Earlier this year, three British troops from Prince Harry’s former Army unit were killed in the UK’s worst helicopter crash in Afghanistan.
Today, troops in Kandahar and Kabul paused in silent vigil to the more than 450 British servicemen to have died fighting the Taliban during the UK’s 13-year military presence in the country.
The final British troops are due to be pulled out of Afghanistan by the end of the year as operations in the country wind down.
A royal spokesman said: “Prince Harry was honoured to be able to attend the last remembrance service in southern Afghanistan, especially given his personal experience of operational service.
“He felt it important to mark this significant milestone, remembering all those who have lost their lives during the campaign.”
Harry had previously served in Afghanistan from late 2007 to 2008 and from 2012 until early 2013, although his maiden deployment had to be cut short after a foreign publication broke a strict media blackout on details of his whereabouts.
Earlier this year, it was confirmed that Captain Thomas Clarke, Warrant Officer Spencer Faulkner and Corporal James Walters - who served with the Army Air Corps based at RAF Odiham in Hampshire - were among five killed in a helicopter crash in Afghanistan. They belonged to the regiment with which Prince Harry was an Apache helicopter commander.
During his brief visit today, the prince met with British servicemen and women from 31 squadron of Norfolk-based RAF Marham.
He also received a briefing on how the Tornado aircraft had provided close air support to Afghan operations over the last few months.
Reflecting upon the final Remembrance Sunday ceremony in southern Afghanistan, Brigadier Darrell Amison said: “Today, members of the Armed Forces and our civilian counterparts in Kandahar joined the nation in honouring the lives and sacrifice of the fallen in Afghanistan, along with those who have lost their lives and been injured in the line of duty during the First World War and in conflicts since.

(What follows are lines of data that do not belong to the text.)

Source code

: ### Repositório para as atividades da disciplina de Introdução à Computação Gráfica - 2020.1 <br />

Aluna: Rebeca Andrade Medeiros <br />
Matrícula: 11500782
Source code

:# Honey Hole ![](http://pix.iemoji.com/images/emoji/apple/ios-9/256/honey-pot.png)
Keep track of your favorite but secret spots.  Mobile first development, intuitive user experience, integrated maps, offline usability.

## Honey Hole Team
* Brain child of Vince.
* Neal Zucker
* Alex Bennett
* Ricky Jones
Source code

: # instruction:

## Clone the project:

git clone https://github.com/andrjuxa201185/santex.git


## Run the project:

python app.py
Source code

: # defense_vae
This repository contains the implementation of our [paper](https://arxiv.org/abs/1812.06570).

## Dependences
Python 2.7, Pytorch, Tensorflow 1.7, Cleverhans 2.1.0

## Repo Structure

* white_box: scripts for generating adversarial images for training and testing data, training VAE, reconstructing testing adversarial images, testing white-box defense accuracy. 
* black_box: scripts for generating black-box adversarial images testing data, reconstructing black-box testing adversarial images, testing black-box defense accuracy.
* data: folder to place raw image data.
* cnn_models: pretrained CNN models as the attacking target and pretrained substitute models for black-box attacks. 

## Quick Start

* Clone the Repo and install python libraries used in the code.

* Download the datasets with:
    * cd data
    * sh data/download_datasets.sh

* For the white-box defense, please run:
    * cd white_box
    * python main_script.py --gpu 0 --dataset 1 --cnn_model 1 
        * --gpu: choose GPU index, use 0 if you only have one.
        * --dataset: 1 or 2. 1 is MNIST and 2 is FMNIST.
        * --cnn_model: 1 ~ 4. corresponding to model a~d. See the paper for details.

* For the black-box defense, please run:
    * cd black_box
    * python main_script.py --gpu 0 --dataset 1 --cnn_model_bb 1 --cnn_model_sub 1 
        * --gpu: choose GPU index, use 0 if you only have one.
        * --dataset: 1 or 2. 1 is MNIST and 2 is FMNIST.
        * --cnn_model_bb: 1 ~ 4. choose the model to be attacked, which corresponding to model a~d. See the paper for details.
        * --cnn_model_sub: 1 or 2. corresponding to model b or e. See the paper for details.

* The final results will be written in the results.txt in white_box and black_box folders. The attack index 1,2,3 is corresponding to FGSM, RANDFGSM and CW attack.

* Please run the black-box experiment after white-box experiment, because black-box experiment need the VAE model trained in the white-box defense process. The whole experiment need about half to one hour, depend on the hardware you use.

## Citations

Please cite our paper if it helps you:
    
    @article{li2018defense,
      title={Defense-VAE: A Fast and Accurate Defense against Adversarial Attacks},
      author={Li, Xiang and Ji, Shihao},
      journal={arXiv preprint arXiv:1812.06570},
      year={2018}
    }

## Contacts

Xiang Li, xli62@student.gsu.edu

“We will forever be in debt to all those who made the ultimate sacrifice. We will never forget their extraordinary courage and dedication, and our thoughts will always remain with the families and friends of those we have lost.
“The final Remembrance Sunday ceremony in southern Afghanistan has significant poignancy as we pay tribute to the 453 men and women who have given their lives since 2001, along with the many hundreds who have suffered life-changing injuries.
“We are incredibly proud of what they have achieved. Thanks to their sacrifice, Afghanistan is a better country and we walk in safer streets at home in the UK. We will remember them.”
The prince has taken on a desk role with the military since he returned from Afghanistan in January last year.